__TASK TO COMPLETE__
All of the data is to be set down again without alteration.

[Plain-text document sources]
────────────────────

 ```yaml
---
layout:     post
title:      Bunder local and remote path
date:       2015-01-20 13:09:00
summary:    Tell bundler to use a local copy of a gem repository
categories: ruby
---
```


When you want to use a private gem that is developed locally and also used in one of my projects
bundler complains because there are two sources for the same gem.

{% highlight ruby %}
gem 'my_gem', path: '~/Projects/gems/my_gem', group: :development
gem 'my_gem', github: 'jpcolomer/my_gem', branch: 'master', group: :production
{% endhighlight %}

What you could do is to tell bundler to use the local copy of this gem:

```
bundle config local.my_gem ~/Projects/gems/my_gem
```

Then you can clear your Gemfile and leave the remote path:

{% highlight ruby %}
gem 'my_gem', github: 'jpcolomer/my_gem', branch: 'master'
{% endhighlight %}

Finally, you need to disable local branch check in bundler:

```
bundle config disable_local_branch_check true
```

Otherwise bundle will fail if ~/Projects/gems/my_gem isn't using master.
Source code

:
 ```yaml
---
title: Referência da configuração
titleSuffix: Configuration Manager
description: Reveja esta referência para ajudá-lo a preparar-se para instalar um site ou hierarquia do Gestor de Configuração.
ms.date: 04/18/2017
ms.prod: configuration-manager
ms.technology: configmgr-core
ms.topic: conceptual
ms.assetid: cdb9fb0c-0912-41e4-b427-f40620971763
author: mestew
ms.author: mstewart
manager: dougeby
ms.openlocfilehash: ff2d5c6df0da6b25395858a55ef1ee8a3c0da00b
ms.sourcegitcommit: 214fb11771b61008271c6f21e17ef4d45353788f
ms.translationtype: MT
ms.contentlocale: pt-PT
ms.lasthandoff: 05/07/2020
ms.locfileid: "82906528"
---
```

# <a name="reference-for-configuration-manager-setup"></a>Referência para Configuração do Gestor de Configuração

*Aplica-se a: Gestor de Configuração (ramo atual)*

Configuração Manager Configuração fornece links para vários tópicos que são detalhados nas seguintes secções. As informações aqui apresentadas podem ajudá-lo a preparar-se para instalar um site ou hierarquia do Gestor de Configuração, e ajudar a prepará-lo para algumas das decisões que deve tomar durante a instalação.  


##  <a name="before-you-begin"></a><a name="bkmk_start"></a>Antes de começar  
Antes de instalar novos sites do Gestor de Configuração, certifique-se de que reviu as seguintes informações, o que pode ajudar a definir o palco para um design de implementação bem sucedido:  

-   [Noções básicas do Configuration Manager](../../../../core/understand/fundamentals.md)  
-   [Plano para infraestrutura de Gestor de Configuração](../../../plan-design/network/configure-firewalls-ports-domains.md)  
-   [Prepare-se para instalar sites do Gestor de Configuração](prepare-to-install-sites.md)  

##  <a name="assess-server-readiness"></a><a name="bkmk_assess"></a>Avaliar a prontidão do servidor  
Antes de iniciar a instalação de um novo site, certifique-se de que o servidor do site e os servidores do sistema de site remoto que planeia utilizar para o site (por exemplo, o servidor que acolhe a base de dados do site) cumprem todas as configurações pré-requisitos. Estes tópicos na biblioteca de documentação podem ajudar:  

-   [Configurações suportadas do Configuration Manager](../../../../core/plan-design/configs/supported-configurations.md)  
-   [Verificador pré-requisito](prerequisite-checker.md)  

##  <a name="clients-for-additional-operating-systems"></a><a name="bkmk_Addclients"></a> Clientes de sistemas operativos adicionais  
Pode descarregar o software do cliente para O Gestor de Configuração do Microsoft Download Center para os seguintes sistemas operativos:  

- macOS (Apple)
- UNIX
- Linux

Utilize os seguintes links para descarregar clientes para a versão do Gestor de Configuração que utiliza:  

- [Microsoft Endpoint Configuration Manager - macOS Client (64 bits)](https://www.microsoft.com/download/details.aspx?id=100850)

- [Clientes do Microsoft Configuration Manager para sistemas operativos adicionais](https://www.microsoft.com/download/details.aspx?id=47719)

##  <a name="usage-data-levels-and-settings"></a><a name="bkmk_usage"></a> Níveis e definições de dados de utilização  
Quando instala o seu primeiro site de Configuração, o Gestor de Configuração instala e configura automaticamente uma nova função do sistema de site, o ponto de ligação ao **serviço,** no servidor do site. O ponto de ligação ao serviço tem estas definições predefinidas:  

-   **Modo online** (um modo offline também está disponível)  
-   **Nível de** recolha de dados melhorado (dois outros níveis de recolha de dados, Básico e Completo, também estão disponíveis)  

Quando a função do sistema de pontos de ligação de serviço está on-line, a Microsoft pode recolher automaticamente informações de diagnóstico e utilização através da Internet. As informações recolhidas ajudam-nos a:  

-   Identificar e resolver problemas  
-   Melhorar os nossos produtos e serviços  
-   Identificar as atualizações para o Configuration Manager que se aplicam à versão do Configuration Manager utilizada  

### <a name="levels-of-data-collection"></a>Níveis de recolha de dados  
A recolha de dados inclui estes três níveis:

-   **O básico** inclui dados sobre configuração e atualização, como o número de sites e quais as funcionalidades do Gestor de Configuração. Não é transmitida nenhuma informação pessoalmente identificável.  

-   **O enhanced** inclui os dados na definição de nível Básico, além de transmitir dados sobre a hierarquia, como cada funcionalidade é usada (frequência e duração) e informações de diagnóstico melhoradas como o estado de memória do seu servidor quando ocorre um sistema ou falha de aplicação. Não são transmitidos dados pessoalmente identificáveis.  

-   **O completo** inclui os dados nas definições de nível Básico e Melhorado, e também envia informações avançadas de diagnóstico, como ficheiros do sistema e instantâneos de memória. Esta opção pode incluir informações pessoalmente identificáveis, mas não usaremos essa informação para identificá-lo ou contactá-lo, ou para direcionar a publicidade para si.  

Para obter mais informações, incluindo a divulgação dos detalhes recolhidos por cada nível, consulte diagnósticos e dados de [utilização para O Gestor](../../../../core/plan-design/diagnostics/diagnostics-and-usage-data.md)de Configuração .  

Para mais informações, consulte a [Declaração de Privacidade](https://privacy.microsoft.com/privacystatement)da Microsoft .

────────────────────

__REPLY TO THE TASK__
 ```yaml
---
layout:     post
title:      Bunder local and remote path
date:       2015-01-20 13:09:00
summary:    Tell bundler to use a local copy of a gem repository
categories: ruby
---
```


When you want to use a private gem that is developed locally and also used in one of my projects
bundler complains because there are two sources for the same gem.

{% highlight ruby %}
gem 'my_gem', path: '~/Projects/gems/my_gem', group: :development
gem 'my_gem', github: 'jpcolomer/my_gem', branch: 'master', group: :production
{% endhighlight %}

What you could do is to tell bundler to use the local copy of this gem:

```
bundle config local.my_gem ~/Projects/gems/my_gem
```

Then you can clear your Gemfile and leave the remote path:

{% highlight ruby %}
gem 'my_gem', github: 'jpcolomer/my_gem', branch: 'master'
{% endhighlight %}

Finally, you need to disable local branch check in bundler:

```
bundle config disable_local_branch_check true
```

Otherwise bundle will fail if ~/Projects/gems/my_gem isn't using master.
Source code

:
 ```yaml
---
title: Referência da configuração
titleSuffix: Configuration Manager
description: Reveja esta referência para ajudá-lo a preparar-se para instalar um site ou hierarquia do Gestor de Configuração.
ms.date: 04/18/2017
ms.prod: configuration-manager
ms.technology: configmgr-core
ms.topic: conceptual
ms.assetid: cdb9fb0c-0912-41e4-b427-f40620971763
author: mestew
ms.author: mstewart
manager: dougeby
ms.openlocfilehash: ff2d5c6df0da6b25395858a55ef1ee8a3c0da00b
ms.sourcegitcommit: 214fb11771b61008271c6f21e17ef4d45353788f
ms.translationtype: MT
ms.contentlocale: pt-PT
ms.lasthandoff: 05/07/2020
ms.locfileid: "82906528"
---
```

# <a name="reference-for-configuration-manager-setup"></a>Referência para Configuração do Gestor de Configuração

*Aplica-se a: Gestor de Configuração (ramo atual)*

Configuração Manager Configuração fornece links para vários tópicos que são detalhados nas seguintes secções. As informações aqui apresentadas podem ajudá-lo a preparar-se para instalar um site ou hierarquia do Gestor de Configuração, e ajudar a prepará-lo para algumas das decisões que deve tomar durante a instalação.  


##  <a name="before-you-begin"></a><a name="bkmk_start"></a>Antes de começar  
Antes de instalar novos sites do Gestor de Configuração, certifique-se de que reviu as seguintes informações, o que pode ajudar a definir o palco para um design de implementação bem sucedido:  

-   [Noções básicas do Configuration Manager](../../../../core/understand/fundamentals.md)  
-   [Plano para infraestrutura de Gestor de Configuração](../../../plan-design/network/configure-firewalls-ports-domains.md)  
-   [Prepare-se para instalar sites do Gestor de Configuração](prepare-to-install-sites.md)  

##  <a name="assess-server-readiness"></a><a name="bkmk_assess"></a>Avaliar a prontidão do servidor  
Antes de iniciar a instalação de um novo site, certifique-se de que o servidor do site e os servidores do sistema de site remoto que planeia utilizar para o site (por exemplo, o servidor que acolhe a base de dados do site) cumprem todas as configurações pré-requisitos. Estes tópicos na biblioteca de documentação podem ajudar:  

-   [Configurações suportadas do Configuration Manager](../../../../core/plan-design/configs/supported-configurations.md)  
-   [Verificador pré-requisito](prerequisite-checker.md)  

##  <a name="clients-for-additional-operating-systems"></a><a name="bkmk_Addclients"></a> Clientes de sistemas operativos adicionais  
Pode descarregar o software do cliente para O Gestor de Configuração do Microsoft Download Center para os seguintes sistemas operativos:  

- macOS (Apple)
- UNIX
- Linux

Utilize os seguintes links para descarregar clientes para a versão do Gestor de Configuração que utiliza:  

- [Microsoft Endpoint Configuration Manager - macOS Client (64 bits)](https://www.microsoft.com/download/details.aspx?id=100850)

- [Clientes do Microsoft Configuration Manager para sistemas operativos adicionais](https://www.microsoft.com/download/details.aspx?id=47719)

##  <a name="usage-data-levels-and-settings"></a><a name="bkmk_usage"></a> Níveis e definições de dados de utilização  
Quando instala o seu primeiro site de Configuração, o Gestor de Configuração instala e configura automaticamente uma nova função do sistema de site, o ponto de ligação ao **serviço,** no servidor do site. O ponto de ligação ao serviço tem estas definições predefinidas:  

-   **Modo online** (um modo offline também está disponível)  
-   **Nível de** recolha de dados melhorado (dois outros níveis de recolha de dados, Básico e Completo, também estão disponíveis)  

Quando a função do sistema de pontos de ligação de serviço está on-line, a Microsoft pode recolher automaticamente informações de diagnóstico e utilização através da Internet. As informações recolhidas ajudam-nos a:  

-   Identificar e resolver problemas  
-   Melhorar os nossos produtos e serviços  
-   Identificar as atualizações para o Configuration Manager que se aplicam à versão do Configuration Manager utilizada  

### <a name="levels-of-data-collection"></a>Níveis de recolha de dados  
A recolha de dados inclui estes três níveis:

-   **O básico** inclui dados sobre configuração e atualização, como o número de sites e quais as funcionalidades do Gestor de Configuração. Não é transmitida nenhuma informação pessoalmente identificável.  

-   **O enhanced** inclui os dados na definição de nível Básico, além de transmitir dados sobre a hierarquia, como cada funcionalidade é usada (frequência e duração) e informações de diagnóstico melhoradas como o estado de memória do seu servidor quando ocorre um sistema ou falha de aplicação. Não são transmitidos dados pessoalmente identificáveis.  

-   **O completo** inclui os dados nas definições de nível Básico e Melhorado, e também envia informações avançadas de diagnóstico, como ficheiros do sistema e instantâneos de memória. Esta opção pode incluir informações pessoalmente identificáveis, mas não usaremos essa informação para identificá-lo ou contactá-lo, ou para direcionar a publicidade para si.  

Para obter mais informações, incluindo a divulgação dos detalhes recolhidos por cada nível, consulte diagnósticos e dados de [utilização para O Gestor](../../../../core/plan-design/diagnostics/diagnostics-and-usage-data.md)de Configuração .  

Para mais informações, consulte a [Declaração de Privacidade](https://privacy.microsoft.com/privacystatement)da Microsoft .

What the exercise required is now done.